Engineers at MIT have developed a device that replicates the neuromuscular junction — the connection between motor neurons (the type of neurons that communicate and stimulate muscles, coming from the spinal cord) and muscle cells. The tool, which gives researchers access to technology in the lab that recreates how neurons stimulate muscles, could prove useful in the ongoing study of neuromuscular diseases, such as amyotrophic lateral sclerosis (ALS).
“The neuromuscular junction is involved in a lot of very incapacitating, sometimes brutal and fatal disorders, for which a lot has yet to be discovered,” said Sebastien Uzel, from the Department of Mechanical Engineering at MIT, in a news release. “The hope is, being able to form neuromuscular junctions in vitro will help us understand how certain diseases function”.
Over the years, researchers have tried to study the connection between motor neurons and muscle cells using cultures of these two cell types in the laboratory. However, cell cultures are not able to maintain the three-dimensional environment of the body, which limits the study of this interaction to artificial conditions.
With this device, however, the researchers were able to create a more realistic neuromuscular junction in the lab. The device consists of a very small chamber (the size of a quarter) filled with a gel that creates a three-dimensional matrix in which neurons and muscle will grow separately in different compartments, similar to what happens in the body.
Researchers injected mice muscle cells in one of the compartments of the device, where the cells could grow and form a muscle strip. In the other compartment, they placed motor neurons that had been previously genetically modified to be sensitive to and activated by light, a technique called optogenetics. When researchers flashed blue light directly on these neurons they were stimulated, sending signals to the muscle cells, which in turn contracted or twitched.

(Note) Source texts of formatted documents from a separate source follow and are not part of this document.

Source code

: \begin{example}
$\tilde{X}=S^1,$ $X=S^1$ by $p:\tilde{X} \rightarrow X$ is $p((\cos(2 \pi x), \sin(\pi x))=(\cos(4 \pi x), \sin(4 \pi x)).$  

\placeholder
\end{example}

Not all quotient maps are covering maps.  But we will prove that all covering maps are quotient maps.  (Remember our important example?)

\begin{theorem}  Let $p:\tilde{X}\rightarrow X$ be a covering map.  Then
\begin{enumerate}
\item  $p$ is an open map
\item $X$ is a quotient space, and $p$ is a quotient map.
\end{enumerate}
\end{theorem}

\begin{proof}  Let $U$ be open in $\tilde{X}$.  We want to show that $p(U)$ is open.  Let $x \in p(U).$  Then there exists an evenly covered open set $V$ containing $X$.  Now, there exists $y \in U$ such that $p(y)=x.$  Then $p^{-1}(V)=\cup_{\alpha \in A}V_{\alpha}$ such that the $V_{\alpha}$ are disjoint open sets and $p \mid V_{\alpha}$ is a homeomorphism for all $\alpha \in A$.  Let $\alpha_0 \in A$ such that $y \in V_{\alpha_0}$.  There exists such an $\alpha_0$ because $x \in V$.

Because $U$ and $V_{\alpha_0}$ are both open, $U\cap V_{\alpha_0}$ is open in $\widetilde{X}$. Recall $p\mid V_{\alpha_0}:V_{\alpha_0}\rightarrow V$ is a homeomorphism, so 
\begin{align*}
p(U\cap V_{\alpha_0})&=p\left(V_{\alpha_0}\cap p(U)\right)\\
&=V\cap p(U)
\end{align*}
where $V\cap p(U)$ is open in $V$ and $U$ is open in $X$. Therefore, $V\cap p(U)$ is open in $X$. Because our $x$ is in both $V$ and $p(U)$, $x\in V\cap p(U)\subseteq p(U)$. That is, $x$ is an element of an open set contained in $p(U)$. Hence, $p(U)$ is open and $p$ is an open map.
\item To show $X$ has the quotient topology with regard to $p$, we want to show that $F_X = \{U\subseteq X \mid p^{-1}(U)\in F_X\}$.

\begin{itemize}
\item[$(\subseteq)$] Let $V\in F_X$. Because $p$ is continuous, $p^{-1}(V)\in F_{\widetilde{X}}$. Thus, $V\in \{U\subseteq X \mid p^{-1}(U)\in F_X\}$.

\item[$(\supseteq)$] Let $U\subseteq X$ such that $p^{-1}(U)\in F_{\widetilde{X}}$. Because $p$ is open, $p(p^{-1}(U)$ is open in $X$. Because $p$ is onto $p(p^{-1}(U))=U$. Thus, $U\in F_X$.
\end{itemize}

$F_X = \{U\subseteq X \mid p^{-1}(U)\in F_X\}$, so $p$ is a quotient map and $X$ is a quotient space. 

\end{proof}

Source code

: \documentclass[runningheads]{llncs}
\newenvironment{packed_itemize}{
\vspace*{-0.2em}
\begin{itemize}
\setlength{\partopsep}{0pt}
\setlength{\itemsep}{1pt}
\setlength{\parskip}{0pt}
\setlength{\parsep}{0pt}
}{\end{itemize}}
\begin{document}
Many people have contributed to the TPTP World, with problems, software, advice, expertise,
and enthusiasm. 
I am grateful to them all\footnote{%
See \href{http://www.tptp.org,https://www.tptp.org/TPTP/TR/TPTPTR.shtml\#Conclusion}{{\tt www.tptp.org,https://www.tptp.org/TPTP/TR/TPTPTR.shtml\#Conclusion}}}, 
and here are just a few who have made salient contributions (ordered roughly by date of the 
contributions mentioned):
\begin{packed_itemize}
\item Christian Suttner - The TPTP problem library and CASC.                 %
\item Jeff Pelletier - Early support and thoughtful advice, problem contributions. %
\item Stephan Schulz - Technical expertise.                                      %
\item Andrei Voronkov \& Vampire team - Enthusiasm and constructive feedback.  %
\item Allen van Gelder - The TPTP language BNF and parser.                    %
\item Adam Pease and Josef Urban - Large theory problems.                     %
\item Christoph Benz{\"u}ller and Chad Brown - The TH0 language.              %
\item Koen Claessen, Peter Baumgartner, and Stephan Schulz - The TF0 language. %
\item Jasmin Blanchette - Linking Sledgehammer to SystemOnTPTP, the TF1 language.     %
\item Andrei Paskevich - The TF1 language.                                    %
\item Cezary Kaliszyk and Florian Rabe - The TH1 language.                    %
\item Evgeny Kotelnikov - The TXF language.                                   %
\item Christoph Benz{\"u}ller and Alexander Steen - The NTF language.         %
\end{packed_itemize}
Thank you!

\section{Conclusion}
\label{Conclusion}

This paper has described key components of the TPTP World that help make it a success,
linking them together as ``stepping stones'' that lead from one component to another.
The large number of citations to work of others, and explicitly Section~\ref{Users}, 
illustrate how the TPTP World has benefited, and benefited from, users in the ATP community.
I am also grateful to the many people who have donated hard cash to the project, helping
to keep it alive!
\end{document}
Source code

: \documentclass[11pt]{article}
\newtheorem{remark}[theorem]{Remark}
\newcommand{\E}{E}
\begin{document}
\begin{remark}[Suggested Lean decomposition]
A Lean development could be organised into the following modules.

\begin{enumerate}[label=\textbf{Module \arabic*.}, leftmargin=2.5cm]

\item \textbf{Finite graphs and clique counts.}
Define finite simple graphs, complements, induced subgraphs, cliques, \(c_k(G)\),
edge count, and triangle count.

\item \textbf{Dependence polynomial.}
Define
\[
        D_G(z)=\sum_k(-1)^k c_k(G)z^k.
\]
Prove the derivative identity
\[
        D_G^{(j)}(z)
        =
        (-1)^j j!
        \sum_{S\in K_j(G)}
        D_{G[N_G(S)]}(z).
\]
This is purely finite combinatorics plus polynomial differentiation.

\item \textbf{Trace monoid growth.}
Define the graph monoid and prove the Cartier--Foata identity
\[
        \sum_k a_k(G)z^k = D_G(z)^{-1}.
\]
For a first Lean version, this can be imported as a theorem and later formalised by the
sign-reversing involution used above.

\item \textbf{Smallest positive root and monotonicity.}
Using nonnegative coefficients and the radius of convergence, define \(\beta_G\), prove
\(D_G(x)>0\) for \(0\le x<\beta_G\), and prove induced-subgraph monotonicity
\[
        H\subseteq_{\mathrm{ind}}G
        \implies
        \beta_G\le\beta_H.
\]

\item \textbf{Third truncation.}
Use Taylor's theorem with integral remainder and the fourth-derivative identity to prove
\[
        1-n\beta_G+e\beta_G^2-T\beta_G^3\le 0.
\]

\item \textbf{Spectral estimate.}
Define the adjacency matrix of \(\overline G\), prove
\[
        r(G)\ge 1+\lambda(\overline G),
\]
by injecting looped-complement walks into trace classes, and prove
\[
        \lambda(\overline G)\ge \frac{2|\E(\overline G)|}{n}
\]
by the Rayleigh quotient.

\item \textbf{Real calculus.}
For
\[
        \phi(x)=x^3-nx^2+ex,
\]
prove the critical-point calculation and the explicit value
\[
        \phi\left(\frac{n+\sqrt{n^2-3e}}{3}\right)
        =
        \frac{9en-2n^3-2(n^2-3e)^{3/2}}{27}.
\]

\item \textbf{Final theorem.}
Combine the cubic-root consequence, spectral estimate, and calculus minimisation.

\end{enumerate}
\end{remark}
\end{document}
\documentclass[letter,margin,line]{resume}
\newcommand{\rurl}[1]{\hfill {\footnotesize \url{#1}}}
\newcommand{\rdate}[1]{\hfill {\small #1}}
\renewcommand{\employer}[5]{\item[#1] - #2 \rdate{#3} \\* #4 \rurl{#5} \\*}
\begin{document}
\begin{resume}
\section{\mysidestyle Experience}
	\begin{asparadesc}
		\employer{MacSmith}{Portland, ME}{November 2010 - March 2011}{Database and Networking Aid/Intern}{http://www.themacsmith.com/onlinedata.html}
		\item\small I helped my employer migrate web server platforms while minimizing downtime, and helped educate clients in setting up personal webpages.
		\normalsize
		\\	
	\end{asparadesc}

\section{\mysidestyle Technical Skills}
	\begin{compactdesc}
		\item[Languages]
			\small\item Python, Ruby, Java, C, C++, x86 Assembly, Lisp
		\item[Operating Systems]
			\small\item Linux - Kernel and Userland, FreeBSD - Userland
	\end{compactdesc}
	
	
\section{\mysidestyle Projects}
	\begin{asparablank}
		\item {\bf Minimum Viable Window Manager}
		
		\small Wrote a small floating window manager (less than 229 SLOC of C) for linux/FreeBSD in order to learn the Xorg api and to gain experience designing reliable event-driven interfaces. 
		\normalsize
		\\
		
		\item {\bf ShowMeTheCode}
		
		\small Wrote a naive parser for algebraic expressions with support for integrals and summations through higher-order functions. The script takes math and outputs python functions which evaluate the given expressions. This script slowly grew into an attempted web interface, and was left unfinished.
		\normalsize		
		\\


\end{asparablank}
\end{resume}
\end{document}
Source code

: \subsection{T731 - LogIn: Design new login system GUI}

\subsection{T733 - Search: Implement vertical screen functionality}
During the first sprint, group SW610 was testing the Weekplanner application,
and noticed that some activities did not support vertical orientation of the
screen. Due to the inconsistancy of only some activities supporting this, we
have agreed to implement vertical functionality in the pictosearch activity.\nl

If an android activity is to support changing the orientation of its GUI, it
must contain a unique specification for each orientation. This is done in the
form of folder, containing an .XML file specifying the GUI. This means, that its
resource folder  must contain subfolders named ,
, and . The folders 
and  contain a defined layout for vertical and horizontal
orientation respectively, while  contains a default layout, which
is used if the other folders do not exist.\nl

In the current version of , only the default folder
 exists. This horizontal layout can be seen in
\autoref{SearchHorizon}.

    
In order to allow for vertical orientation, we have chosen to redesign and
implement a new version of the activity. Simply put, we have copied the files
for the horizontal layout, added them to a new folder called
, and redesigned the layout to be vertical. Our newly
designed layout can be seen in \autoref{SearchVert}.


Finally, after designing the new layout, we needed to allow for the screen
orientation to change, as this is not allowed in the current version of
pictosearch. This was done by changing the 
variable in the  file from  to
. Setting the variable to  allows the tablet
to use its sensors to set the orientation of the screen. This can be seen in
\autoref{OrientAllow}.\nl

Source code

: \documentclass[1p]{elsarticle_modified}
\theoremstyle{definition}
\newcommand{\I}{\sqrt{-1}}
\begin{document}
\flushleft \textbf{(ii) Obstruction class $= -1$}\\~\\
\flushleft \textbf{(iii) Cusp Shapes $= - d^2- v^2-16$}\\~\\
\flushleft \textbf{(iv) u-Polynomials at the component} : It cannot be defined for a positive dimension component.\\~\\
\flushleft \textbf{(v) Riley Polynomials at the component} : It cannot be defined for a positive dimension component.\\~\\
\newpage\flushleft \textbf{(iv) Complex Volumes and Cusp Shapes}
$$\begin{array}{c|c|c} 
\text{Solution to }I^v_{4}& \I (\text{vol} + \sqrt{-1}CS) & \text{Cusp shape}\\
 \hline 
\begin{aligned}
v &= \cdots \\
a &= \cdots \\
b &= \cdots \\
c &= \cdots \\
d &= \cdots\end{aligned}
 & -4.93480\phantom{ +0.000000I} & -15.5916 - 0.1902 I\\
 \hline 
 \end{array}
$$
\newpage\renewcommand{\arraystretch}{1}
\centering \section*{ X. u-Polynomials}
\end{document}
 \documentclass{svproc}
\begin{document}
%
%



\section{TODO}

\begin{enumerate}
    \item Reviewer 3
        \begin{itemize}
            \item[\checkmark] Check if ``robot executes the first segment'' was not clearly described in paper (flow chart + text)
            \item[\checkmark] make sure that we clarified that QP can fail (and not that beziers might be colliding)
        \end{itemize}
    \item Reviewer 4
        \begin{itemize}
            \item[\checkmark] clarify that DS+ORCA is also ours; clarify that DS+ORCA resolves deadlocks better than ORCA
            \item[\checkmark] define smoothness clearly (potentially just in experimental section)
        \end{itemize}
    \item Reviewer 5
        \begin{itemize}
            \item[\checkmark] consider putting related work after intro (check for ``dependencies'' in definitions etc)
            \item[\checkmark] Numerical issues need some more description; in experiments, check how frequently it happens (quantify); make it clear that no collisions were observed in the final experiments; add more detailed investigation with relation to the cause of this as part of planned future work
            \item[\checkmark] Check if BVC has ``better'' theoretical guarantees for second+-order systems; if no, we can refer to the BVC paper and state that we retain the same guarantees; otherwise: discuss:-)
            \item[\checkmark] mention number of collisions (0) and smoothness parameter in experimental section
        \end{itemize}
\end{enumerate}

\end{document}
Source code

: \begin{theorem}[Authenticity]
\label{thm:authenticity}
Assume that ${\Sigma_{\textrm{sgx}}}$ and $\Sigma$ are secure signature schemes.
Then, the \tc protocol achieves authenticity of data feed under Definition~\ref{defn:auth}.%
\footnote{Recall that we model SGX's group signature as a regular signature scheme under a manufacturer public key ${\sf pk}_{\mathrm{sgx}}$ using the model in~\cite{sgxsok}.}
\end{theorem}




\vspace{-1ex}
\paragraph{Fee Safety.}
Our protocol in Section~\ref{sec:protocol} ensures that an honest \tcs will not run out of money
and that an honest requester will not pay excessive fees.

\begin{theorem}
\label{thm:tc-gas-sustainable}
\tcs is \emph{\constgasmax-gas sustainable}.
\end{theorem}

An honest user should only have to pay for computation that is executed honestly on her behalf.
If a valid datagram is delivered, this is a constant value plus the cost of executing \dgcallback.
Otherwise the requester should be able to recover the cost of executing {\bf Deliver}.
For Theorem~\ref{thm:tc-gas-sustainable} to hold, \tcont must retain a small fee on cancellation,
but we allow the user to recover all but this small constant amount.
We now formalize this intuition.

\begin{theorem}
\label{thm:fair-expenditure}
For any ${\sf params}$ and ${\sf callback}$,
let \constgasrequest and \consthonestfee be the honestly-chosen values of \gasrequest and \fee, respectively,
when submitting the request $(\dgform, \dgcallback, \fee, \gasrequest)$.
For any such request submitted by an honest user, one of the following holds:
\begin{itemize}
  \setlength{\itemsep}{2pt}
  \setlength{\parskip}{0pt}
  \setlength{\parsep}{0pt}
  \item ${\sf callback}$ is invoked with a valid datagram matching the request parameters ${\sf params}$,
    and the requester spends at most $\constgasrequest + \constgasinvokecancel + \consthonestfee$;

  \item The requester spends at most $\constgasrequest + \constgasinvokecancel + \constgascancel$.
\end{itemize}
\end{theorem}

“You flash a light, you get a twitch,” said Roger Kamm, PhD, Professor of Mechanical and Biological Engineering at MIT, and one of the authors of this study, in the news release.
The force of the contraction induced in the muscle cells also can be measured, as the device contains two small flexible pillars in the compartment where muscle cells are placed, around which the developing muscle fiber can wrap. Therefore, when neurons are stimulated, the pillars are squeezed together by the contraction of the muscle cells, causing a movement that can be measured and converted to mechanical force.
The team is confident this device can become very useful for future studies on muscular performance, or to test potential drugs for neuromuscular diseases in personalized therapies.
“You could potentially take pluripotent cells [immature cells that can become other cell types] from an ALS patient, differentiate them into muscle and nerve cells, and make the whole system for that particular patient,” Kamm said in the news release. “Then you could replicate it as many times as you want, and try different drugs or combinations of therapies to see which is most effective in improving the connection between nerves and muscles.”